IPWEA calls for national cadet engineering program

IPWEA

Tuesday, 19 June, 2018


IPWEA calls for national cadet engineering program

The NSW branch of the Institute of Public Works Engineers Australasia (IPWEA) has urged the government to support the adoption of a national cadet engineering program, recommending that the Australian Government play a role in incentivising local government to directly engage cadet engineers within councils across Australia.

The delivery and ongoing stewardship of critical infrastructure will require qualified and skilled professional engineers to ensure value for money.

IPWEA NSW undertook a skills audit across NSW councils and collated data from recent membership surveys. The trend is very clear.

It found that with 53% of engineers responding now over 50 years of age, and a skills shortage already evident, it is clear that governments across all levels must act now to immediately incentivise investment in new skilled and qualified engineers for the future. Only 53% of NSW local councils have a cadet engineering program.

The government has introduced excellent incentive programs for civil construction trainees and apprentices, but the shortage of qualified engineers is not being addressed. The IPWEA believes that with the right incentive programs, councils can offer a breeding ground for future professionals to deliver high-quality infrastructure and services to their communities.

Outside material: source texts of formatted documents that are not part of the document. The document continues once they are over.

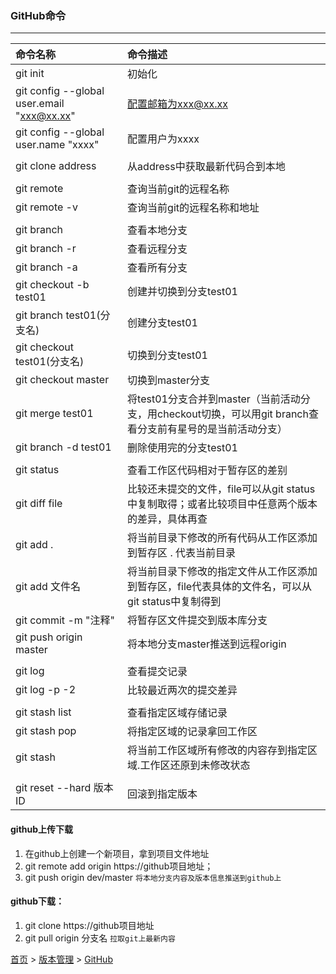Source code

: ### GitHub命令
--------



| 命令名称                                   | 命令描述                                                     |
| :----------------------------------------- | :----------------------------------------------------------- |
| git init                                   | 初始化                                                       |
| git config --global user.email "xxx@xx.xx" | 配置邮箱为xxx@xx.xx                                          |
| git config --global user.name "xxxx"       | 配置用户为xxxx                                               |
|                                            |                                                              |
| git clone address                          | 从address中获取最新代码合到本地                              |
|                                            |                                                              |
| git remote                                 | 查询当前git的远程名称                                        |
| git remote -v                              | 查询当前git的远程名称和地址                                  |
|                                            |                                                              |
| git branch                                 | 查看本地分支                                                 |
| git branch -r                              | 查看远程分支                                                 |
| git branch -a                              | 查看所有分支                                                 |
| git checkout -b test01                     | 创建并切换到分支test01                                       |
| git branch test01(分支名)                  | 创建分支test01                                               |
| git checkout test01(分支名)                | 切换到分支test01                                             |
| git checkout master                        | 切换到master分支                                             |
| git merge test01                           | 将test01分支合并到master（当前活动分支，用checkout切换，可以用git branch查看分支前有星号的是当前活动分支） |
| git branch -d test01                       | 删除使用完的分支test01                                       |
|                                            |                                                              |
| git status                                 | 查看工作区代码相对于暂存区的差别                             |
| git diff file                              | 比较还未提交的文件，file可以从git status中复制取得；或者比较项目中任意两个版本的差异，具体再查 |
| git add .                                  | 将当前目录下修改的所有代码从工作区添加到暂存区 . 代表当前目录 |
| git add 文件名                             | 将当前目录下修改的指定文件从工作区添加到暂存区，file代表具体的文件名，可以从git status中复制得到 |
| git commit -m "注释"                       | 将暂存区文件提交到版本库分支                                 |
| git push origin master                     | 将本地分支master推送到远程origin                             |
|                                            |                                                              |
| git log                                    | 查看提交记录                                                 |
| git log -p -2                              | 比较最近两次的提交差异                                       |
|                                            |                                                              |
| git stash list                             | 查看指定区域存储记录                                         |
| git stash pop                              | 将指定区域的记录拿回工作区                                   |
| git stash                                  | 将当前工作区域所有修改的内容存到指定区域.工作区还原到未修改状态 |
|                                            |                                                              |
| git reset --hard 版本ID                    | 回滚到指定版本                                               |



#### github上传下载

1. 在github上创建一个新项目，拿到项目文件地址
2. git remote add origin https://github项目地址；
3. git push origin dev/master `将本地分支内容及版本信息推送到github上`
#### github下载：
1. git clone https://github项目地址
2. git pull origin 分支名 `拉取git上最新内容`


[首页](../../../README.md) > [版本管理](../VersionControl.md) > [GitHub](github.md)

In regional areas of Australia, this offers the opportunity for employing and retaining young innovators of the future within regional townships.

“We urge the Australian Government to adopt a policy setting that offers support to councils through a National Cadet Engineering Program, said Warren Sharpe, NSW President. “This program should offer initial funding support, and graduated retention payments to councils to train and grow people for the future.

“The Australian Government should also investigate ways to partner with universities and professional associations to deliver fit-for-purpose training and ongoing development.

“We also urge the Australian Government to support a universal national registration scheme for engineers for the whole of Australia, and to encourage all states to incorporate this into their own jurisdictions through appropriate legislation.”